* WORK TO COMPLETE
What is needed here is each entry reproduced exactly, without its pictures.

### AVAILABLE DATA ###

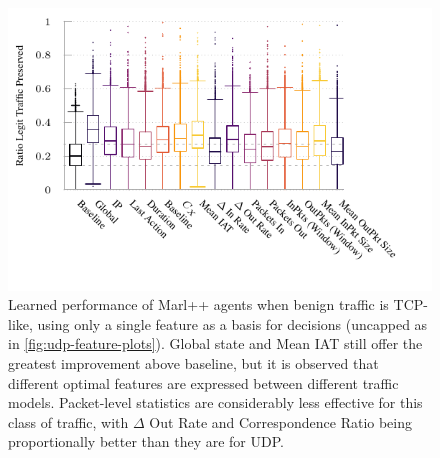 \documentclass[conference, a4paper, 10pt, times]{IEEEtran}
\begin{document}
\begin{figure}
	\centering
	\includegraphics[width=\linewidth]{../plots/ftprep-tcp-box}
	\vspace{-1.2cm}
	\caption{
		Learned performance of Marl++ agents when benign traffic is TCP-like, using only a single feature as a basis for decisions (uncapped as in \cref{fig:udp-feature-plots}).
		Global state and Mean IAT still offer the greatest improvement above baseline, but it is observed that different optimal features are expressed between different traffic models.
		Packet-level statistics are considerably less effective for this class of traffic, with $\Delta$ Out Rate and Correspondence Ratio being proportionally better than they are for UDP.
		\label{fig:tcp-feature-plots}
	}
\end{figure}
\end{document}
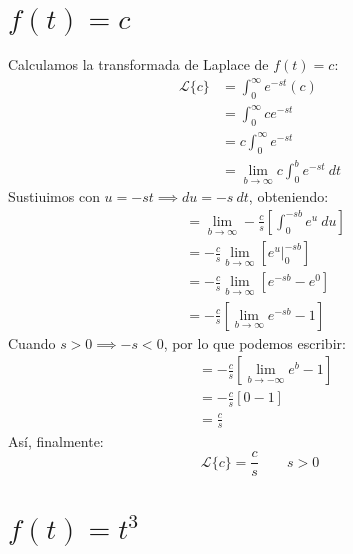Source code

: \documentclass[12pt, a4paper]{article}
\begin{document}
\sffamily


\tableofcontents
\newpage

\setcounter{section}{1}
\section{\texorpdfstring{\(f(t) = c\)}{f (t) = c}}

Calculamos la transformada de Laplace de \(f(t) = c\):
\begin{align*}
    \mathcal{L}\{c\}&=\int_0^{\infty}e^{-st}(c)\\
    &=\int_0^{\infty}ce^{-st}\\
    &=c\int_0^{\infty}e^{-st}\\
    &=\lim_{b\to\infty}c\int_0^b e^{-st}\ dt
\end{align*}
Sustiuimos con \(u=-st \implies du =-s\ dt\), obteniendo:
\begin{align*}
	&=\lim_{b\to\infty}-\frac{c}{s}\left[\int_0^{-sb}  e^u\ du\right] \\
	&=-\frac{c}{s}\lim_{b\to\infty}\left[e^u\big|_0^{-sb}  \right]\\
	&=-\frac{c}{s}\lim_{b\to\infty}\left[e^{-sb}-e^{0}\right]\\
	&=-\frac{c}{s} \left[ \lim_{b\to\infty} e^{-sb} - 1 \right]
\end{align*}
Cuando \(s > 0 \implies -s < 0\), por lo que podemos escribir:
\begin{align*}
	&= -\frac{c}{s} \left[ \lim_{b\to-\infty} e^{b} - 1 \right] \\
	&= -\frac{c}{s} \left[ 0 - 1 \right] \\
	&= \frac{c}{s}
\end{align*}
Así, finalmente:
\[
\mathcal{L}\{c\}=\frac{c}{s} \qquad s > 0
\]

\setcounter{section}{4}
\section{\texorpdfstring{\(f(t) = t^3\)}{f (t) = t 3}}
\end{document}

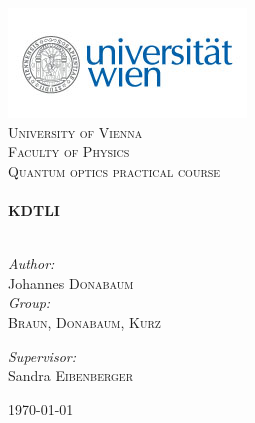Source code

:\begin{titlepage}
\begin{center}

\includegraphics[scale=0.75]{./unilogo}~\\[2cm]

\textsc{\LARGE University of Vienna }\\[0.5cm]
\textsc{\LARGE Faculty of Physics}\\[1.5cm]
\textsc{\Large Quantum optics practical course}\\[0.5cm]

\HRule \\[0.4cm]
{ \huge \bfseries KDTLI}\\[0.4cm]

\HRule \\[1.5cm]

\begin{minipage}{0.4\textwidth}
\begin{flushleft} \large
\emph{Author:}\\
Johannes \textsc{Donabaum}\\
\emph{Group:}\\
\textsc{Braun, Donabaum, Kurz}\\
\end{flushleft}
\end{minipage}
\begin{minipage}{0.4\textwidth}
\begin{flushright} \large
\emph{Supervisor:} \\
Sandra \textsc{Eibenberger}
\end{flushright}
\end{minipage}

\vfill

{\large \today}

\end{center}
\end{titlepage}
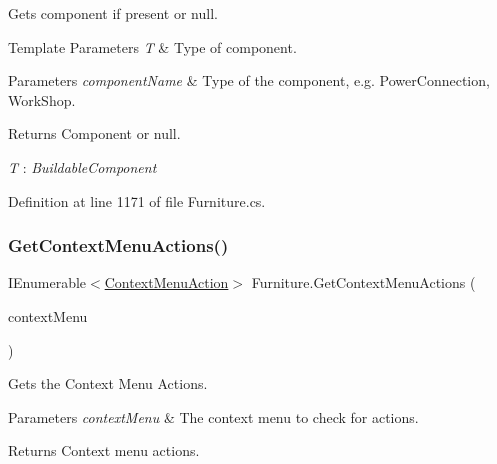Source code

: Gets component if present or null. 


\begin{DoxyTemplParams}{Template Parameters}
{\em T} & Type of component.\\
\hline
\end{DoxyTemplParams}

\begin{DoxyParams}{Parameters}
{\em component\+Name} & Type of the component, e.\+g. Power\+Connection, Work\+Shop.\\
\hline
\end{DoxyParams}
\begin{DoxyReturn}{Returns}
Component or null.
\end{DoxyReturn}
\begin{Desc}
\item[Type Constraints]\begin{description}
\item[{\em T} : {\em Buildable\+Component}]\end{description}
\end{Desc}


Definition at line 1171 of file Furniture.\+cs.

\mbox{\label{class_furniture_ac89ee5662bc36695cc7d5b8eaa246f43}} 
\subsubsection{\texorpdfstring{Get\+Context\+Menu\+Actions()}{GetContextMenuActions()}}
{\footnotesize\ttfamily I\+Enumerable$<$\hyperlink{class_context_menu_action}{Context\+Menu\+Action}$>$ Furniture.\+Get\+Context\+Menu\+Actions (\begin{DoxyParamCaption}\item[{\hyperlink{class_context_menu}{Context\+Menu}}]{context\+Menu }\end{DoxyParamCaption})}



Gets the Context Menu Actions. 


\begin{DoxyParams}{Parameters}
{\em context\+Menu} & The context menu to check for actions.\\
\hline
\end{DoxyParams}
\begin{DoxyReturn}{Returns}
Context menu actions.
\end{DoxyReturn}



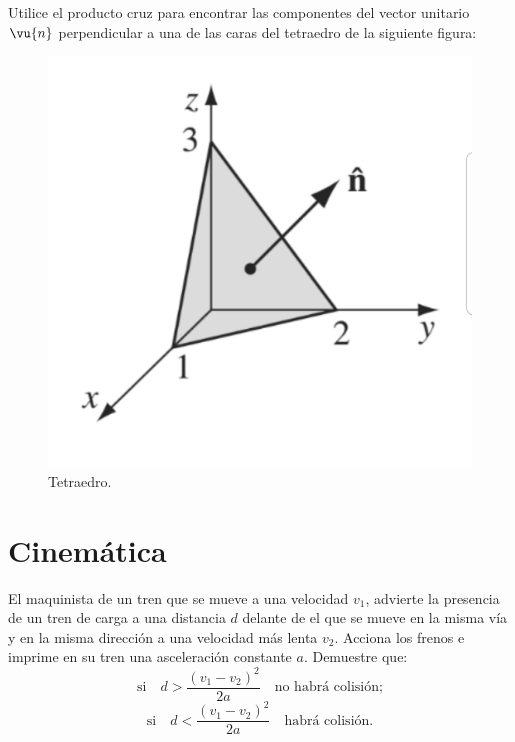 \begin{ejercicio}
	Utilice el producto cruz para encontrar las componentes del vector unitario $\vu{n}$ perpendicular a una de las caras del tetraedro de la siguiente figura:
	\begin{figure}[H]
		\centering
		\includegraphics[scale=0.07]{./img/tetraedro.jpeg}
		\caption{Tetraedro.}
		\label{tetraedro}
	\end{figure}
\end{ejercicio}


\section*{Cinemática}


\begin{ejercicio}
	El maquinista de un tren que se mueve a una velocidad $v_1$, advierte la presencia de un tren de carga a una distancia $d$ delante de el que se mueve en la misma vía y en la misma dirección a una velocidad más lenta $v_2$. Acciona los frenos e imprime en su tren una asceleración constante $a$. Demuestre que:
			$$ \text{si} \quad d > \frac{(v_1 - v_2)^2}{2a} \quad \text{no habrá colisión;} $$
			$$ \text{si} \quad d < \frac{(v_1 - v_2)^2}{2a} \quad \text{habrá colisión.} $$
\end{ejercicio}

###

* COMPLETED TASK
 \documentclass[conference, a4paper, 10pt, times]{IEEEtran}
\begin{document}
\begin{figure}
	\centering
	\includegraphics[width=\linewidth]{../plots/ftprep-tcp-box}
	\vspace{-1.2cm}
	\caption{
		Learned performance of Marl++ agents when benign traffic is TCP-like, using only a single feature as a basis for decisions (uncapped as in \cref{fig:udp-feature-plots}).
		Global state and Mean IAT still offer the greatest improvement above baseline, but it is observed that different optimal features are expressed between different traffic models.
		Packet-level statistics are considerably less effective for this class of traffic, with $\Delta$ Out Rate and Correspondence Ratio being proportionally better than they are for UDP.
		\label{fig:tcp-feature-plots}
	}
\end{figure}
\end{document}
Source code

: \documentclass[12pt, a4paper]{article}
\begin{document}
\sffamily


\tableofcontents
\newpage

\setcounter{section}{1}
\section{\texorpdfstring{\(f(t) = c\)}{f (t) = c}}

Calculamos la transformada de Laplace de \(f(t) = c\):
\begin{align*}
    \mathcal{L}\{c\}&=\int_0^{\infty}e^{-st}(c)\\
    &=\int_0^{\infty}ce^{-st}\\
    &=c\int_0^{\infty}e^{-st}\\
    &=\lim_{b\to\infty}c\int_0^b e^{-st}\ dt
\end{align*}
Sustiuimos con \(u=-st \implies du =-s\ dt\), obteniendo:
\begin{align*}
	&=\lim_{b\to\infty}-\frac{c}{s}\left[\int_0^{-sb}  e^u\ du\right] \\
	&=-\frac{c}{s}\lim_{b\to\infty}\left[e^u\big|_0^{-sb}  \right]\\
	&=-\frac{c}{s}\lim_{b\to\infty}\left[e^{-sb}-e^{0}\right]\\
	&=-\frac{c}{s} \left[ \lim_{b\to\infty} e^{-sb} - 1 \right]
\end{align*}
Cuando \(s > 0 \implies -s < 0\), por lo que podemos escribir:
\begin{align*}
	&= -\frac{c}{s} \left[ \lim_{b\to-\infty} e^{b} - 1 \right] \\
	&= -\frac{c}{s} \left[ 0 - 1 \right] \\
	&= \frac{c}{s}
\end{align*}
Así, finalmente:
\[
\mathcal{L}\{c\}=\frac{c}{s} \qquad s > 0
\]

\setcounter{section}{4}
\section{\texorpdfstring{\(f(t) = t^3\)}{f (t) = t 3}}
\end{document}

Source code

:\begin{titlepage}
\begin{center}

\includegraphics[scale=0.75]{./unilogo}~\\[2cm]

\textsc{\LARGE University of Vienna }\\[0.5cm]
\textsc{\LARGE Faculty of Physics}\\[1.5cm]
\textsc{\Large Quantum optics practical course}\\[0.5cm]

\HRule \\[0.4cm]
{ \huge \bfseries KDTLI}\\[0.4cm]

\HRule \\[1.5cm]

\begin{minipage}{0.4\textwidth}
\begin{flushleft} \large
\emph{Author:}\\
Johannes \textsc{Donabaum}\\
\emph{Group:}\\
\textsc{Braun, Donabaum, Kurz}\\
\end{flushleft}
\end{minipage}
\begin{minipage}{0.4\textwidth}
\begin{flushright} \large
\emph{Supervisor:} \\
Sandra \textsc{Eibenberger}
\end{flushright}
\end{minipage}

\vfill

{\large \today}

\end{center}
\end{titlepage}
Source code

: Gets component if present or null. 


\begin{DoxyTemplParams}{Template Parameters}
{\em T} & Type of component.\\
\hline
\end{DoxyTemplParams}

\begin{DoxyParams}{Parameters}
{\em component\+Name} & Type of the component, e.\+g. Power\+Connection, Work\+Shop.\\
\hline
\end{DoxyParams}
\begin{DoxyReturn}{Returns}
Component or null.
\end{DoxyReturn}
\begin{Desc}
\item[Type Constraints]\begin{description}
\item[{\em T} : {\em Buildable\+Component}]\end{description}
\end{Desc}


Definition at line 1171 of file Furniture.\+cs.

\mbox{\label{class_furniture_ac89ee5662bc36695cc7d5b8eaa246f43}} 
\subsubsection{\texorpdfstring{Get\+Context\+Menu\+Actions()}{GetContextMenuActions()}}
{\footnotesize\ttfamily I\+Enumerable$<$\hyperlink{class_context_menu_action}{Context\+Menu\+Action}$>$ Furniture.\+Get\+Context\+Menu\+Actions (\begin{DoxyParamCaption}\item[{\hyperlink{class_context_menu}{Context\+Menu}}]{context\+Menu }\end{DoxyParamCaption})}



Gets the Context Menu Actions. 


\begin{DoxyParams}{Parameters}
{\em context\+Menu} & The context menu to check for actions.\\
\hline
\end{DoxyParams}
\begin{DoxyReturn}{Returns}
Context menu actions.
\end{DoxyReturn}



 \begin{ejercicio}
	Utilice el producto cruz para encontrar las componentes del vector unitario $\vu{n}$ perpendicular a una de las caras del tetraedro de la siguiente figura:
	\begin{figure}[H]
		\centering
		\includegraphics[scale=0.07]{./img/tetraedro.jpeg}
		\caption{Tetraedro.}
		\label{tetraedro}
	\end{figure}
\end{ejercicio}


\section*{Cinemática}


\begin{ejercicio}
	El maquinista de un tren que se mueve a una velocidad $v_1$, advierte la presencia de un tren de carga a una distancia $d$ delante de el que se mueve en la misma vía y en la misma dirección a una velocidad más lenta $v_2$. Acciona los frenos e imprime en su tren una asceleración constante $a$. Demuestre que:
			$$ \text{si} \quad d > \frac{(v_1 - v_2)^2}{2a} \quad \text{no habrá colisión;} $$
			$$ \text{si} \quad d < \frac{(v_1 - v_2)^2}{2a} \quad \text{habrá colisión.} $$
\end{ejercicio}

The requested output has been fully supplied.